I think Simons point was about updating several fields in one operation.

In C, I could express the problem this way:

struct CSR {
func: 11;
mod: 4;
go: 1;
};

volatile struct CSR foo;

.
.

foo.func = 1;
foo.go = 1;



Now, when you modify func, the CSR will be updated immediately with that
value, leaving all other bits alone. However, the actual access will be
to the full 16 bit always, because of how the hardware works.
The writing of a 1 into the go bit, will the cause another read and
write of the CSR, to just modify that one bit.
What you might want is some way to say that you want both these
modifications of the CSR register to happen simultaneously. You want to
write a 1 into the func bits, and set the go bit.

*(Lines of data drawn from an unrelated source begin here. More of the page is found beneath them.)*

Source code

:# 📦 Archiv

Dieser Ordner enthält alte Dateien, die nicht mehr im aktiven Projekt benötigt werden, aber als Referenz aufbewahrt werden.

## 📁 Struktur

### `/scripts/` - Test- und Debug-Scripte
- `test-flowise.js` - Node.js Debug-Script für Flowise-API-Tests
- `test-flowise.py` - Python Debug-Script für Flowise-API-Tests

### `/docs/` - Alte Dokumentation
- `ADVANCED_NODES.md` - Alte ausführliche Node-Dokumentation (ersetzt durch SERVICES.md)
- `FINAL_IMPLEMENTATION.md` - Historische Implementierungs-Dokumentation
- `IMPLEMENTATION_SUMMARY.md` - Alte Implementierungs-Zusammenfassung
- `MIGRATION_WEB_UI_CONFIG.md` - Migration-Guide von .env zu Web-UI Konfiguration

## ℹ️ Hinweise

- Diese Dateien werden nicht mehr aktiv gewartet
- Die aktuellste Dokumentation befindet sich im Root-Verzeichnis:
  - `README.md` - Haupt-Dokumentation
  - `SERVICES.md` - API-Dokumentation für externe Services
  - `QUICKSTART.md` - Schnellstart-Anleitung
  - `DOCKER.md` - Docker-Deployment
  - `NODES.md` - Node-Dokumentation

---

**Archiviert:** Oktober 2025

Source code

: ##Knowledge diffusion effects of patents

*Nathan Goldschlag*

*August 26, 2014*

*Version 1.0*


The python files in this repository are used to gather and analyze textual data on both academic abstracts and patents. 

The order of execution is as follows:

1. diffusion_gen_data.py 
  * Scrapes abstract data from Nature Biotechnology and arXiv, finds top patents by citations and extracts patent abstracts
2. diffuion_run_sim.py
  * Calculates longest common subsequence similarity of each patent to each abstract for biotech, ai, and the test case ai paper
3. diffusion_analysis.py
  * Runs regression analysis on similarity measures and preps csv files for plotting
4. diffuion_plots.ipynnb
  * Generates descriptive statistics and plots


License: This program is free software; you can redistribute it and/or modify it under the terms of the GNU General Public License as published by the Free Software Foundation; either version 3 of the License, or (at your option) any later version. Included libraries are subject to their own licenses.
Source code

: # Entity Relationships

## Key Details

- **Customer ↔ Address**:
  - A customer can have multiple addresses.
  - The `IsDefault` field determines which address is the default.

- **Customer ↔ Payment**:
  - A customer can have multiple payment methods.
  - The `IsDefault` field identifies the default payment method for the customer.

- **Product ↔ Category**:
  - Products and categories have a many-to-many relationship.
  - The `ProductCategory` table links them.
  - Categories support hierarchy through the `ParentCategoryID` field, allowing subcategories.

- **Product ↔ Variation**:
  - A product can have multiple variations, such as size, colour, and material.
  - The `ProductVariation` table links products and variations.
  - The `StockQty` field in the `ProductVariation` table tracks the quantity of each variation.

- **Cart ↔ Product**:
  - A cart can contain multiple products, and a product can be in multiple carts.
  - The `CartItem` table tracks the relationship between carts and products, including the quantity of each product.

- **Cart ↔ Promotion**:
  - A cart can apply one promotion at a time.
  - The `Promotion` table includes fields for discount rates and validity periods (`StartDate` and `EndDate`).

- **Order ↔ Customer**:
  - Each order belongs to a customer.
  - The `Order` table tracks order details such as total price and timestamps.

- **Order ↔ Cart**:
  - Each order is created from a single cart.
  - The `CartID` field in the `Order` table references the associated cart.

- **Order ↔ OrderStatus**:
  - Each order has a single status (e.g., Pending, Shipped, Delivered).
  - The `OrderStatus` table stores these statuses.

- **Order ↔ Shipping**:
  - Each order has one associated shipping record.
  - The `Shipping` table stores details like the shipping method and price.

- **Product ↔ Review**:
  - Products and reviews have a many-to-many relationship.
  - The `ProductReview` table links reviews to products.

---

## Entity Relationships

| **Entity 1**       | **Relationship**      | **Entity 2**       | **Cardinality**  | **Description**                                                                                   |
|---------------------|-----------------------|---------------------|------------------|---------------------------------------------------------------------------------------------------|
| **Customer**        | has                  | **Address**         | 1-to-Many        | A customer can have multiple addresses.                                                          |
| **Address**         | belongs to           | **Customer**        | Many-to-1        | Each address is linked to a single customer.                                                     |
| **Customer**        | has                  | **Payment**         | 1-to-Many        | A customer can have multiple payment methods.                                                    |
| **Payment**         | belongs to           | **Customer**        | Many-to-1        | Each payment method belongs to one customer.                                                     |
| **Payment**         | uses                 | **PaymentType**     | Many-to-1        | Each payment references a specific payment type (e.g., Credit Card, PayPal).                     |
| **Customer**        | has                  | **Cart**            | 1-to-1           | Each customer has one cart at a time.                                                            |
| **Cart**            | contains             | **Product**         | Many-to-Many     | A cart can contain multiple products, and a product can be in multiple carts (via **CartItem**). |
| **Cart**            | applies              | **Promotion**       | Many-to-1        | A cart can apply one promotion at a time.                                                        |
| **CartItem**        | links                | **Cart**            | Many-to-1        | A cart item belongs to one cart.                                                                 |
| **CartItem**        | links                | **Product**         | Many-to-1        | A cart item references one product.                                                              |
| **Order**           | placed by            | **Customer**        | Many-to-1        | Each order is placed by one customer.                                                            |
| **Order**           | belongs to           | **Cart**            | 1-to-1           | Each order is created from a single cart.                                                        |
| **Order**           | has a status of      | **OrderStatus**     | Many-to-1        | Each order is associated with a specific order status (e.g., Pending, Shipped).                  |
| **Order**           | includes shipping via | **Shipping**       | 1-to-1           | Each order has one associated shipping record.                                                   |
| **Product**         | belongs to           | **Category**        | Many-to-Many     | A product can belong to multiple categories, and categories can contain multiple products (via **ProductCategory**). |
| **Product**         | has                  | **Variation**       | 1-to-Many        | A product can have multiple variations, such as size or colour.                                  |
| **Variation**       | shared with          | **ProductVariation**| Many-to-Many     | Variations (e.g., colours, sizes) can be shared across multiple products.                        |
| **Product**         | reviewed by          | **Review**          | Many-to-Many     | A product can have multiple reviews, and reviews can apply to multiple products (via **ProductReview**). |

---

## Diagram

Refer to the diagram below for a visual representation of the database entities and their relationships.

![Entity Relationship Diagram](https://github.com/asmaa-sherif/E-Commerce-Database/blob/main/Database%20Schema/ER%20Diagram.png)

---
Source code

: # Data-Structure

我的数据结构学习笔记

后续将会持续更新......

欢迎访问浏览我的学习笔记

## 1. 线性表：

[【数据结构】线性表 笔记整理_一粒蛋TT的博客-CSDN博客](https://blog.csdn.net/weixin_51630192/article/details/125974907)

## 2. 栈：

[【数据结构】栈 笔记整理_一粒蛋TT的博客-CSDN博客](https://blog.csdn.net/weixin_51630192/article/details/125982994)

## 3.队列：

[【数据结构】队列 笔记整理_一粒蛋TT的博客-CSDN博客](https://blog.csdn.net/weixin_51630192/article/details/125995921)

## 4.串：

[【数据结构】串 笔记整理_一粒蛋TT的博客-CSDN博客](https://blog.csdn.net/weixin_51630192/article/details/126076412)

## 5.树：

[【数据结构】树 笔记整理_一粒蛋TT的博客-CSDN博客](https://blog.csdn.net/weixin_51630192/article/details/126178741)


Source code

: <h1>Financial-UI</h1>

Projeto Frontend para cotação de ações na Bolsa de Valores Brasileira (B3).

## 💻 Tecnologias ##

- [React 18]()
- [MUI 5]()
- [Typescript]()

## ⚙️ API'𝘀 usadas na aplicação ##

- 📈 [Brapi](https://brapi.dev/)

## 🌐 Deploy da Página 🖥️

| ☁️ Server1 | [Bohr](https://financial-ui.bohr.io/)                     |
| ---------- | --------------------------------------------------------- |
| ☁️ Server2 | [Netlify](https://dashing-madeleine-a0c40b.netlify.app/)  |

In assembler, you'd do something like:

MOV #<1*FUNCSHIFT>!GOBIT,@#CSR

or possibly:

BIS #<1*FUNCSHIFT>!GOBIT,@#CSR


bit, if you have bitfields in your high level language, you obvioysly
want to use that instead of playing with this computational stuff to
work out what the value to write to the CSR register. And then you get
into these separate statement issues for changing the different
bitfields. And then you also get into the problems with how/when to
read/write the CSR register as well. In C you have the volatile keyword,
you you pretty much do need to use for anything connected to hardware,
but that also means the compiler are not allowed to optimize any
accesses and references to the memory. So it becomes a mess.

Johnny

i.[2:1]:=1;
Where [B:L] represents B the starting bit (in the range 0 .. 47 for Burroughs) and L the number of bits involved, where B is the most significant bit in the series.
The code snippet leaves 4 in i.

The equivalent BLISS is

LOCAL I : INITIAL (0);
I<2,1> = 1;

Bliss also has a solution, which allows the user to specify the start
bit, the size, and the extension bit. But I prefer to layout bit
fields as in C, listing the fields in a struct.

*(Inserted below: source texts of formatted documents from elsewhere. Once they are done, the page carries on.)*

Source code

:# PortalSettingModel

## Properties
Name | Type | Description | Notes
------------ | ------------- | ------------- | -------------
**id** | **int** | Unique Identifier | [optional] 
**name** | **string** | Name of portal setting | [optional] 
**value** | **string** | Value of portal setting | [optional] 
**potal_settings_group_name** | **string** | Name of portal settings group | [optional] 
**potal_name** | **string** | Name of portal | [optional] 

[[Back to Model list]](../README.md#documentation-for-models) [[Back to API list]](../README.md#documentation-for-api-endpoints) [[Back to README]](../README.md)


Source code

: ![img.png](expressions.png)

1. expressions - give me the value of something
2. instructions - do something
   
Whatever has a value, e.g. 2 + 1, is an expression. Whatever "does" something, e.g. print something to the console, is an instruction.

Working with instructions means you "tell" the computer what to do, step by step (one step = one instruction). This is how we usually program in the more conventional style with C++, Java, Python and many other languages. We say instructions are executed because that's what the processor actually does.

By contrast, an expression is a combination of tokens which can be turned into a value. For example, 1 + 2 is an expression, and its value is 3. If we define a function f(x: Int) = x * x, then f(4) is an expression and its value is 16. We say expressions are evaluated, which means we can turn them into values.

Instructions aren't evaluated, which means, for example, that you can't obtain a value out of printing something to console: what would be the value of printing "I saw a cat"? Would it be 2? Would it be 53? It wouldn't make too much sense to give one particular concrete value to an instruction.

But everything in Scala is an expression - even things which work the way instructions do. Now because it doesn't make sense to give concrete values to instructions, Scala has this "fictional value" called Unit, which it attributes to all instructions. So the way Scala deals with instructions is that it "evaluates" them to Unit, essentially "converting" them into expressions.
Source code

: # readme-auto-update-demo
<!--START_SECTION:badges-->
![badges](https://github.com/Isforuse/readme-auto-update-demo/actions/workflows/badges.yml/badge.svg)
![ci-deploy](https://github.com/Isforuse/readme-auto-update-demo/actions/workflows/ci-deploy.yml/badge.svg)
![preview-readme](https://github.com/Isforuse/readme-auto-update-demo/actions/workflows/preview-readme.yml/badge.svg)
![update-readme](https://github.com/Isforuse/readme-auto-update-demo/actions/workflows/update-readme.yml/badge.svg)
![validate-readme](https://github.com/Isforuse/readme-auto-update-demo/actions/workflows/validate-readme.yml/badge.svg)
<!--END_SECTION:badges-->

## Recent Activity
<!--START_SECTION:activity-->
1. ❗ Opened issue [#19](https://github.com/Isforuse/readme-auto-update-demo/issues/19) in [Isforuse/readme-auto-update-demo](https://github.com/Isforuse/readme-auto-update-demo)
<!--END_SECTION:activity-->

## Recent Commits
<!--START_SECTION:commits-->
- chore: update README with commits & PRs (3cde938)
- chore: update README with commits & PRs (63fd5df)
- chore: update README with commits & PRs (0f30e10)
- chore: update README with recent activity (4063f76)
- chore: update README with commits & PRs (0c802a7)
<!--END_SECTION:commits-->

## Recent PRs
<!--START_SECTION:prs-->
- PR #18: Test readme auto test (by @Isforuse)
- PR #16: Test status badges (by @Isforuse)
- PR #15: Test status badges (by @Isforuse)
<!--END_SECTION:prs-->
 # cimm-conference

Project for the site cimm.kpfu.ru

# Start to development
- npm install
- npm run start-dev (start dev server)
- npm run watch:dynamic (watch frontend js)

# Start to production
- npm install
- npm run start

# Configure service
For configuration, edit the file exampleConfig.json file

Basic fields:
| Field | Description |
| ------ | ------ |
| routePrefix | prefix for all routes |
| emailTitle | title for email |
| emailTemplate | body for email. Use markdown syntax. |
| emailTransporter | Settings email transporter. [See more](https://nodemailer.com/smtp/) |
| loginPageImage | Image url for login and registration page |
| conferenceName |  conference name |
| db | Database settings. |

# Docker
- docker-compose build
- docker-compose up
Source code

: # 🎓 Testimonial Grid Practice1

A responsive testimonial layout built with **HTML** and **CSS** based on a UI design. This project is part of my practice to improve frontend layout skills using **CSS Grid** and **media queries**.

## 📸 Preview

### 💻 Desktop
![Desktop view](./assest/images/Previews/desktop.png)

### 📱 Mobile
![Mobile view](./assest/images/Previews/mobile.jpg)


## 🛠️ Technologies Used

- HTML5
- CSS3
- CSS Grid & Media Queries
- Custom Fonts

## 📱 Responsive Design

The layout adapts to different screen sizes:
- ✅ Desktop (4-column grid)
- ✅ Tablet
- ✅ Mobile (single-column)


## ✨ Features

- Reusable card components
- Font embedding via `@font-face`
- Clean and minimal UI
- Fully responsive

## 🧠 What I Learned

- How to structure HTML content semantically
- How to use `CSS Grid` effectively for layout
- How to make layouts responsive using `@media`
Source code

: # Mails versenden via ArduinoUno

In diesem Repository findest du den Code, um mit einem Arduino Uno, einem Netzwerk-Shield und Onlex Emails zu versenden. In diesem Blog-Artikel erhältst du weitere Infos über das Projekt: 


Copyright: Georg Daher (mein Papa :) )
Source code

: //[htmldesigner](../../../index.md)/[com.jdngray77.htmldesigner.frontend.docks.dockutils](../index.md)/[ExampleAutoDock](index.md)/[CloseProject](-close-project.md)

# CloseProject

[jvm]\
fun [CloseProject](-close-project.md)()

Hmmm. I have always had ret at the end of a Macro-32 main. So I am
not surprised that the compiler generate it. If it was not there
then how should the execution stop?

Arne

I know. But my point is that this is an implementation detail of the
specific compiler that you are using. You cannot see that it is a
library routine that is called from your code, you do not in any way
control what library routine to call, and this could all change without
your code being aware of any of it.

This is because you are actually invoking standard language features in
your source code. Exactly how those are implemented is not the same
thing as some reference to some external library explicit in the code.
I cannot fully explain how the compiler looks at all of this, but it
looks like it certainly sets up R0 with an success exit status code
before the RET.
Also, Z2$MAIN starts with an entry mask, which makes me suspect that
there is a generic start code in the BASIC RTS, which then calls your
program through a generic call, and at the end you normally returns to
the RTS code for cleanup before actual program exit.
There are way more differences between them...
In BASIC, you can return a string from a function. It is a type. In C
you cannot, as that would require that you could return an array of
unknown size. What you can return in C is a pointer, which can be
pointing to an array. But that is then an object that you might end of
with many references to, and whose scope you need to be careful about,
and you might need to keep track of ownership and eventual memory freeing.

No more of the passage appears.